Set a Page for Component Testing with Apache Wicket

Question

I am testing some components in my wicket 7 application.

My Component is nothing special but it inherits from

public PageAwarePanel extends Panel {
    @Override
    protected void onInitialize() {
        super.onInitialize();

        //refuse if used on page without PageConfig
        if (getPageConfigurationModel() == null){
            throw new RuntimeException("this component is only allowed inside pages having PageConfigurationModel");
        }
    }

    protected IModel<PageConfiguration> getPageConfigurationModel(){
        if (getPage() instanceof TemplatePage){
            return ((TemplatePage)getPage()).getPageConfigurationModel();
        }               
        return null;
    } 
}

With this I can access some configurations from a certain panel.

Now when I try in a test:

    PositionsPanel p = new PositionsPanel("123", asmNumber, Model.of());
    tester.startPage(MyPage.class);
    tester.startComponentInPage(p);

where MyPage is a TemplatePage.

I get the defined RuntimeException.

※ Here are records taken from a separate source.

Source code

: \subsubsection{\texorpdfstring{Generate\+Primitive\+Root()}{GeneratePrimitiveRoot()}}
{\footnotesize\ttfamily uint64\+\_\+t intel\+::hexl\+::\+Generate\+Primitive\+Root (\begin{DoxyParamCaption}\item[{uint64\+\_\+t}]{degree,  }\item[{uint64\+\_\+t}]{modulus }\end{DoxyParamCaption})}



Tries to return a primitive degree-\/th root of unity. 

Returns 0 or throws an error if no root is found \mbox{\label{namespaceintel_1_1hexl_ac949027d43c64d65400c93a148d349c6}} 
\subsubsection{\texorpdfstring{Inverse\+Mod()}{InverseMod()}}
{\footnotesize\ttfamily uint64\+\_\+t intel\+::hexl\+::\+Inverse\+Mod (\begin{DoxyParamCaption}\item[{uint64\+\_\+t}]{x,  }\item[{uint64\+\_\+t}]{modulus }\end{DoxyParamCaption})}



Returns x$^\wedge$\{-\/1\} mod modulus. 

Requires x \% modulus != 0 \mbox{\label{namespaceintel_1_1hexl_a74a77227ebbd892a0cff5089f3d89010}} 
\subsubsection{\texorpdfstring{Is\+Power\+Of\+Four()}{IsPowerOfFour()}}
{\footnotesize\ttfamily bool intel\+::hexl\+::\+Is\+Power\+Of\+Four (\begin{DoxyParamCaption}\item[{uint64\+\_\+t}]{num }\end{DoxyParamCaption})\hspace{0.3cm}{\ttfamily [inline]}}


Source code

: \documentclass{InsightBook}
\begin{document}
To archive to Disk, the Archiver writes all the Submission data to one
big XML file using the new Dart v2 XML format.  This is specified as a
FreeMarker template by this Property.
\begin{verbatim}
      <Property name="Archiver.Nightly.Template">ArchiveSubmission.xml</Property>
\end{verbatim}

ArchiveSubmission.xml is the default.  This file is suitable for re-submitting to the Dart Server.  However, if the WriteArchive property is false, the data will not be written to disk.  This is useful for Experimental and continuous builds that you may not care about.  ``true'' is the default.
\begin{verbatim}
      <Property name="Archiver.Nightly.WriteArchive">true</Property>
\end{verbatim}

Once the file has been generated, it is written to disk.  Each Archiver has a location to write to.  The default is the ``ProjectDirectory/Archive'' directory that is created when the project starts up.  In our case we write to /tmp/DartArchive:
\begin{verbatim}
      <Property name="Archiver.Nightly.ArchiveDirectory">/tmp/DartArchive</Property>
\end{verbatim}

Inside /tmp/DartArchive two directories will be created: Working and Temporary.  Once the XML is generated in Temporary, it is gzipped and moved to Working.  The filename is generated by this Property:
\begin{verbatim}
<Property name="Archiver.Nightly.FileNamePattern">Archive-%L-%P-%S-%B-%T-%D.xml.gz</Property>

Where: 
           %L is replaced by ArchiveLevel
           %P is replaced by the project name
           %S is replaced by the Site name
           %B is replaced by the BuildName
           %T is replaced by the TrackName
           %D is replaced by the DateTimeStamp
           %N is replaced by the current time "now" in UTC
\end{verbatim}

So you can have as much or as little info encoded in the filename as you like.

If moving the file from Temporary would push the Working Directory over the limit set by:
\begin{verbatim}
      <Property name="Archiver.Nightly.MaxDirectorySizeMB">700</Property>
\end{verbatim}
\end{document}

My Question is:

How can I test this component with defining on which page it should be rendered?

Thanks for all the help in advanced.

Answer 1

tester.startPage(MyPage.class);
tester.startComponentInPage(p);

those two are not related. It is like navigating two different pages in the browser.

The best way is to create a page for the tests that fulfills the requirements, add the panel to this page and do tester.startPage(TestPage.class).

Another way is to override org.apache.wicket.util.tester.BaseWicketTester#createPage() and return an instance of MyPage. This way you can still use startComponentInPage() but otherwise it is basically the same as the first approach.